**DATASET ENTRIES**
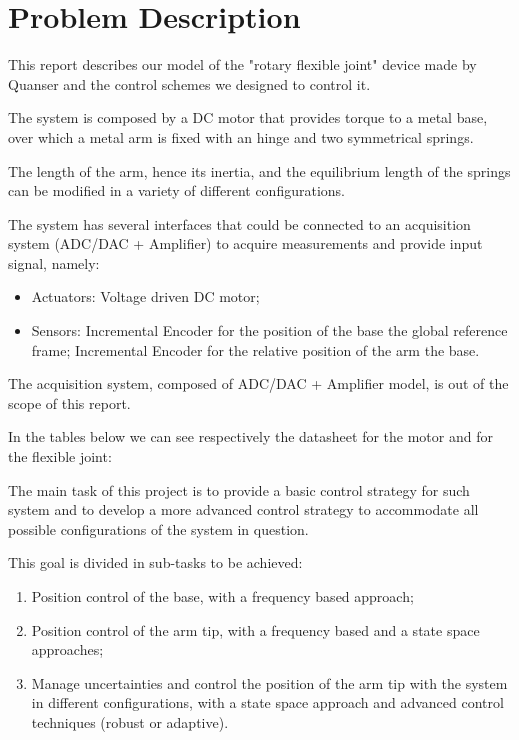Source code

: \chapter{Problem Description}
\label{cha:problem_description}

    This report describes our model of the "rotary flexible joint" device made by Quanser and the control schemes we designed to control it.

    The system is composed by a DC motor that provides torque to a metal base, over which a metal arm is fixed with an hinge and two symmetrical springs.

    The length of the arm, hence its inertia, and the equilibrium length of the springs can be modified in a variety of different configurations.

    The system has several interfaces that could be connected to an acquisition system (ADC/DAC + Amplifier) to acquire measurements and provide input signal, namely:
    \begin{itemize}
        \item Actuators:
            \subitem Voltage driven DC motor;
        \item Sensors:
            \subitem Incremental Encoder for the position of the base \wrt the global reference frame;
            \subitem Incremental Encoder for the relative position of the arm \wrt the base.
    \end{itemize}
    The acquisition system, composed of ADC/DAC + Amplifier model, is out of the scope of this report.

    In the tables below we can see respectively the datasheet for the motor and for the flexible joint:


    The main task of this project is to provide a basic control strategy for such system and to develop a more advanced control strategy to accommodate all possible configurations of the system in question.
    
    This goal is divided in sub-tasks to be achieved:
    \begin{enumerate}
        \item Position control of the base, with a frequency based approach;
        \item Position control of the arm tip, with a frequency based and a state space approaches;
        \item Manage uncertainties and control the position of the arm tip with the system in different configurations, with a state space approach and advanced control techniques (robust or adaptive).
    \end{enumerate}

--

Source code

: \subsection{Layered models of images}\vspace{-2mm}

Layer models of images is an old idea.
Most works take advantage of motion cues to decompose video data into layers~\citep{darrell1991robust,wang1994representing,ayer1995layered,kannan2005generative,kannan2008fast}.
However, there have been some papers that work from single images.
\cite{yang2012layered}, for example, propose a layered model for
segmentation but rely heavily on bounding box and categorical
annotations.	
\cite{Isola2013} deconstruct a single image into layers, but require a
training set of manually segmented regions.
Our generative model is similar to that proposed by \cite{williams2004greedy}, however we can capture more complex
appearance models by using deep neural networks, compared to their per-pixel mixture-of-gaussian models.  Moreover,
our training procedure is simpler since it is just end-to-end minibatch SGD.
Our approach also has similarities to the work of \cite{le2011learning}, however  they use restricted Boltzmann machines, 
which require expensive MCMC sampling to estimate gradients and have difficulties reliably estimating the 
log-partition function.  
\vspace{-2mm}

...

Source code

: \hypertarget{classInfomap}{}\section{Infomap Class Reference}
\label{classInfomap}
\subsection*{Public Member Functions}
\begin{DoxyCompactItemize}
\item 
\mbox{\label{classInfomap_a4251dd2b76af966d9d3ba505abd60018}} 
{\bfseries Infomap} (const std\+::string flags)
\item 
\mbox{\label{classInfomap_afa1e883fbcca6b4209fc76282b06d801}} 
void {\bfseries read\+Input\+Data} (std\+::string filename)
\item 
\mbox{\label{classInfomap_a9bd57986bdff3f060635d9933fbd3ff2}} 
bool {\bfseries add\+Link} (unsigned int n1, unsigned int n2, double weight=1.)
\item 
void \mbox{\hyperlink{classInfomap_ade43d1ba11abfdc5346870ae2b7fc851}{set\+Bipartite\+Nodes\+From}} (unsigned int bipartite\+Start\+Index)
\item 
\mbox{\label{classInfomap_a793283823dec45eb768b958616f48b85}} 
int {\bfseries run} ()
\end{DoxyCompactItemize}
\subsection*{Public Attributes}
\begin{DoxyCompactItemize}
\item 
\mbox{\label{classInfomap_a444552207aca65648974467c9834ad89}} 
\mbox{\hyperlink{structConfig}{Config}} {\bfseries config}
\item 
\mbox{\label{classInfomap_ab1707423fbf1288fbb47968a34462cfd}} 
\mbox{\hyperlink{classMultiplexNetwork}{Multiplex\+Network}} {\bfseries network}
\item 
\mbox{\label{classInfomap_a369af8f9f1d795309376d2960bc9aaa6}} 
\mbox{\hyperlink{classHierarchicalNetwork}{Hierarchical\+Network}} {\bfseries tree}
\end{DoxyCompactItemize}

**EXERCISE REQUIREMENTS**
Report only a number: how many lines in the material above contain the string "configurations".

**SOLUTION TO THIS TASK**
3